A esquerda e a maioria do governo na Assembleia Nacional francesa chegaram a um acordo, nesta quinta-feira (24/11), sobre a maneira como o direito ao IVG (interrupção voluntária da gravidez) será inscrito no artigo 66 da Constituição francesa. A questão ainda está sendo examinada pelos parlamentares na Assembleia Nacional.
A emenda foi adotada nesta quinta-feira (24/11), por 226 votos a favor, 12 contra e 15 abstenções. Ela insere a frase “a lei garante a efetividade e a igualdade ao acesso ao direito à interrupção voluntária da gravidez”, modificando a proposta inicial da líder dos deputados do partido de extrema esquerda A França Insubmissa, Mathilde Panot.
Alguns deputados discordavam de uma frase proposta pela deputada: “ninguém pode negar o direito à interrupção voluntária da gravidez e à contracepção. A lei garante a qualquer pessoa que faça o pedido o acesso livre e efetivo a esse direito.”
Mesmo sendo favoráveis à constitucionalização do aborto, alguns parlamentares consideraram que a frase incluía o direito à contracepção na Constiuição – questão que já havia provocado polêmica na Assembleia. Segundo os deputados, um texto parecido foi rejeitado em outubro no Senado, cujo aval é indispensável para mudanças constitucionais.
De acordo com Panot, apesar da mudança, a decisão “previne” uma “regressão” conservadora. Ela faz alusão aos Estados Unidos e a alguns países da Europa, onde decisões de Cortes de Justiça reduziram o acesso à prática. No plenário, a deputada de extrema esquerda citou a escritora e filósofa Simone de Beauvoir: “bastará uma crise política, econômica ou religiosa para que os direitos das mulheres sejam colocados em questão.”

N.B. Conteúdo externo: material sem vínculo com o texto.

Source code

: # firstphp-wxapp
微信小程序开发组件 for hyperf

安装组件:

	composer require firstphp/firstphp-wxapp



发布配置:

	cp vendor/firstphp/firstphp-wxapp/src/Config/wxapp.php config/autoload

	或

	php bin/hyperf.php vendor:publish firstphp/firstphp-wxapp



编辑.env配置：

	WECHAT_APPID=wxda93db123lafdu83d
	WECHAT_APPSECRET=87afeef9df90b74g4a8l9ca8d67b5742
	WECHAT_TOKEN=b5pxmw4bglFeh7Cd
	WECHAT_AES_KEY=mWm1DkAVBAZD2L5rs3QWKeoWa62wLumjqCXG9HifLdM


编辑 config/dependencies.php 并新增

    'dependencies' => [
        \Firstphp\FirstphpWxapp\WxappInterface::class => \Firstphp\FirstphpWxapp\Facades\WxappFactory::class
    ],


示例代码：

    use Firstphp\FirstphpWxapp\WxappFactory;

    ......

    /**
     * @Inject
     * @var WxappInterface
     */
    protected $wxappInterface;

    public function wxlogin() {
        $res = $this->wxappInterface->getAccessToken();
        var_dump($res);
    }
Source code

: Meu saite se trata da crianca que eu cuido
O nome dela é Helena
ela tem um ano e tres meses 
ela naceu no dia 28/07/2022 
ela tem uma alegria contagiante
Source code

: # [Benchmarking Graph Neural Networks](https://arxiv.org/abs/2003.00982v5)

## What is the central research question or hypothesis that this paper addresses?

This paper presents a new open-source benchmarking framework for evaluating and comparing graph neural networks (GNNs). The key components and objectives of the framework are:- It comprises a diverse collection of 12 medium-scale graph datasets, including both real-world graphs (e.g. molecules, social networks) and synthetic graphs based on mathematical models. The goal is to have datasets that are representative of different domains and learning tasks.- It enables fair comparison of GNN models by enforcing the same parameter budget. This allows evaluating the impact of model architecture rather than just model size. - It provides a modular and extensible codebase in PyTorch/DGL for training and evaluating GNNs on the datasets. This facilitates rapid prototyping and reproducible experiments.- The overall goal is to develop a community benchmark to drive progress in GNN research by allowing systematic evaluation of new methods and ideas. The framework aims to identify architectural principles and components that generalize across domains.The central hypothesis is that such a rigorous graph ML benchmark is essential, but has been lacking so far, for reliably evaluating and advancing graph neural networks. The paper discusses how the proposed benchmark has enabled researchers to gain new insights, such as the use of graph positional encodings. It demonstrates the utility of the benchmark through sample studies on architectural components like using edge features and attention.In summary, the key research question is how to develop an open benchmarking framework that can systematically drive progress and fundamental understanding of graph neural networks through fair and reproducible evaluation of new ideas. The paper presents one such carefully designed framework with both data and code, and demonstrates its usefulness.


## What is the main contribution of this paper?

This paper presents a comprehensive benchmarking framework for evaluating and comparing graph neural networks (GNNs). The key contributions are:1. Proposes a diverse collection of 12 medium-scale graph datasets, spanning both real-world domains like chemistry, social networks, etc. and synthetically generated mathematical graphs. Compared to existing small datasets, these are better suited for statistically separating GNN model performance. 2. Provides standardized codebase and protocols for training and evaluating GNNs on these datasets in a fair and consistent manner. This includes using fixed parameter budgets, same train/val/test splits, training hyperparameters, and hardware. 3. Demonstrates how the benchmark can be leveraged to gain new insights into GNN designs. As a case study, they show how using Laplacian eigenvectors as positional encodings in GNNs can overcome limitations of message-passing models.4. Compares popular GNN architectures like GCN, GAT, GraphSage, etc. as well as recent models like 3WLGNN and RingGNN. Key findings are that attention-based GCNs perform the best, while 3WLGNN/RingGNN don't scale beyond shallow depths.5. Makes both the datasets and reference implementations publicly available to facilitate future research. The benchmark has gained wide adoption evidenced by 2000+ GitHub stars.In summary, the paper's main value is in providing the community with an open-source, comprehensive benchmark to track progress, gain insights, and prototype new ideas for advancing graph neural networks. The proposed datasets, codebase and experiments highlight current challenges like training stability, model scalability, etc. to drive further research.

Ela lamentou, entretanto, que a menção à contracepção tenha sido deixada de lado. Segundo ela, os métodos contraceptivos são, com frequência, alvo dos ataques dos parlamentares contrários ao aborto, citando como exemplo, a Polônia.
Richard Ying
Ela insere a frase ‘a lei garante a efetividade e a igualdade ao acesso ao direito à interrupção voluntária da gravidez’
Superando divergências
O deputado Erwan Balanant, do partido de centro MoDem, assinou a nova versão do texto, aprovada hoje. Segundo ele, o acordo mostra que os parlamentares são capazes de “superar suas divergências políticas” em relação a certos assuntos.
Os partidos de direita e extrema direita tentaram dificultar a adoção da emenda, sugerindo centenas de modificações, muitas vezes sem nenhuma relação com o assunto. A esquerda, assim como o ministro da Justiça Eric Dupond-Moretti, denunciaram uma estratégia de “obstrução.”Apesar disso, 40 dos 55 deputados de extrema direita do partido Reunião Nacional presentes foram a favor da emenda após a mudança da frase, votada nesta quinta-feira.
Na França, o aborto cirúrgico pode ser realizado até o fim da 14ª semana de gravidez, ou seja, 16 semanas de amenorreia. O aborto por medicamentos é autorizado até o fim da sétima semana de gravidez. O procedimento é totalmente reembolsado pela Seguridade Social. Menores de idade devem pedir a autorização de um dos pais ou do responsável legal. O IVG foi legalizado na França em 1975,através da lei conhecida como “Lei Veil”, em referência à então ministra da Saúde, Simone Veil.